Por: . | Fuente: VIS



Ciudad del Vaticano, 8 de julio de 2012

En su primer domingo en Castel Gandolfo el Papa se asomó a mediodía al balcón del patio interior del palacio apostólico para rezar el Ángelus con los fieles allí reunidos. Benedicto XVI comentó el evangelio de San Marcos que narra la dificultad de los habitantes de Nazareth para reconocer la divinidad de Jesús y el escándalo que suscitaba entre ellos que “el carpintero”, hijo de María, que había vivido entre ellos predicase como un profeta.

A este respecto el Santo Padre recordó la frase: “Nemo propheta in patria” (Nadie es profeta en su tierra) y explicó que esa actitud podía ser comprensible, porque “la familiaridad a nivel humano hace difícil ir más allá y abrirse a la dimensión divina. Para ellos era difícil creer que este Hijo de un carpintero fuera Hijo de Dios”. El mismo Jesús se identifica con los profetas de Israel recordando cómo los despreciaron. Debido a esta cerrazón espiritual ´no pudo hacer prodigios en Nazareth; sólo impuso las manos a algunos enfermos y los curó´, dice San Marcos. “Efectivamente, los milagros de Cristo -explicó el Papa- no son una exhibición de potencia, sino signos del amor de Dios que se cumple allí donde encuentra la fe del ser humano, en la reciprocidad”.

“Al estupor de sus paisanos que se escandalizan corresponde la maravilla de Jesús. ¡También El, de alguna manera, se escandaliza! A pesar de que sabe que ´nadie es profeta en su tierra´ la estrechez de corazón de su gente sigue siendo oscura e impenetrable para Él. ¿Cómo es posible que no reconozcan la luz de la Verdad? ¿Por qué no se abren a la bondad de Dios que quiso compartir nuestra humanidad? De hecho, el hombre Jesús de Nazareth es la transparencia de Dios; Dios vive en Él plenamente.
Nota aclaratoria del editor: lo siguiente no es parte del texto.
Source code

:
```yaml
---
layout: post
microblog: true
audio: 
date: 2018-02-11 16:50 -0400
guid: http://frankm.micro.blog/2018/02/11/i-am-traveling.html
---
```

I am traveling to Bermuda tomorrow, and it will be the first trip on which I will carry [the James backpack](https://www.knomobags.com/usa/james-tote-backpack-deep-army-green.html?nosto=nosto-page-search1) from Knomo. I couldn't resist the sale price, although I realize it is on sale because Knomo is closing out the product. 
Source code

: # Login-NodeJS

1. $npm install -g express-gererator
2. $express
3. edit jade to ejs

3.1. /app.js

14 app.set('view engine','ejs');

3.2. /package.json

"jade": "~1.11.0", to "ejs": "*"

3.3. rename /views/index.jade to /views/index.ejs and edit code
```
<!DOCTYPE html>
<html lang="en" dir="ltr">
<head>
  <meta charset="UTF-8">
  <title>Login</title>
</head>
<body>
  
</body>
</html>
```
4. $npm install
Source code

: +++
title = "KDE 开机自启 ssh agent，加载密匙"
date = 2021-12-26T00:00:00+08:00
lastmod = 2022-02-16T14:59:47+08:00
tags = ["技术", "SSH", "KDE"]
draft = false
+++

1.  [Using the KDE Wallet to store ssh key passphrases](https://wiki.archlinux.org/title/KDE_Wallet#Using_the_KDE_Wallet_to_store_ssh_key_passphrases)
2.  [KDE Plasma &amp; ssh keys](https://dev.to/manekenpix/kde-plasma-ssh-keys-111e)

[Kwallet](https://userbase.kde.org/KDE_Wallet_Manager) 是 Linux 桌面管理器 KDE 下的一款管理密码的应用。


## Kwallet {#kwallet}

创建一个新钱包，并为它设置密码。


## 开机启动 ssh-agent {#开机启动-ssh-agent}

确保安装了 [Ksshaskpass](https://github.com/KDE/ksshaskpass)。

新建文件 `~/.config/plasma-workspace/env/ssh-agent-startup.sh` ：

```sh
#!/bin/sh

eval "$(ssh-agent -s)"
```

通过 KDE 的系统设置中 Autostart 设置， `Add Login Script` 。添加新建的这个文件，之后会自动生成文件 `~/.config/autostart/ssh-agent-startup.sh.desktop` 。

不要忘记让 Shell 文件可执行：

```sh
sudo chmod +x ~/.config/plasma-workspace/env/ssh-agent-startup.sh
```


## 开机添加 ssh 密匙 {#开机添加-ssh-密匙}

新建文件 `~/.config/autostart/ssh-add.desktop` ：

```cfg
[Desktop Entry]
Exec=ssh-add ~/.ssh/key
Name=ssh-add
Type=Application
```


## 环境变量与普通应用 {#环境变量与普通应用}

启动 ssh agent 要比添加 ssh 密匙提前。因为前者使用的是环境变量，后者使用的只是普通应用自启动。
Y mientras nosotros buscamos siempre otros signos, otros prodigios, no nos damos cuenta de que el Signo verdadero es Él: Dios hecho carne, Él es el milagro más grande del universo: todo el el amor de Dios encerrado en un corazón humano, en un rostro humano”, concluyó el Santo Padre.

Después de rezar el Ángelus el Papa, saludando a los peregrinos franceses dijo: “En este período estival, no dejéis a Dios de vacaciones, rezad e id a Misa los domingos”.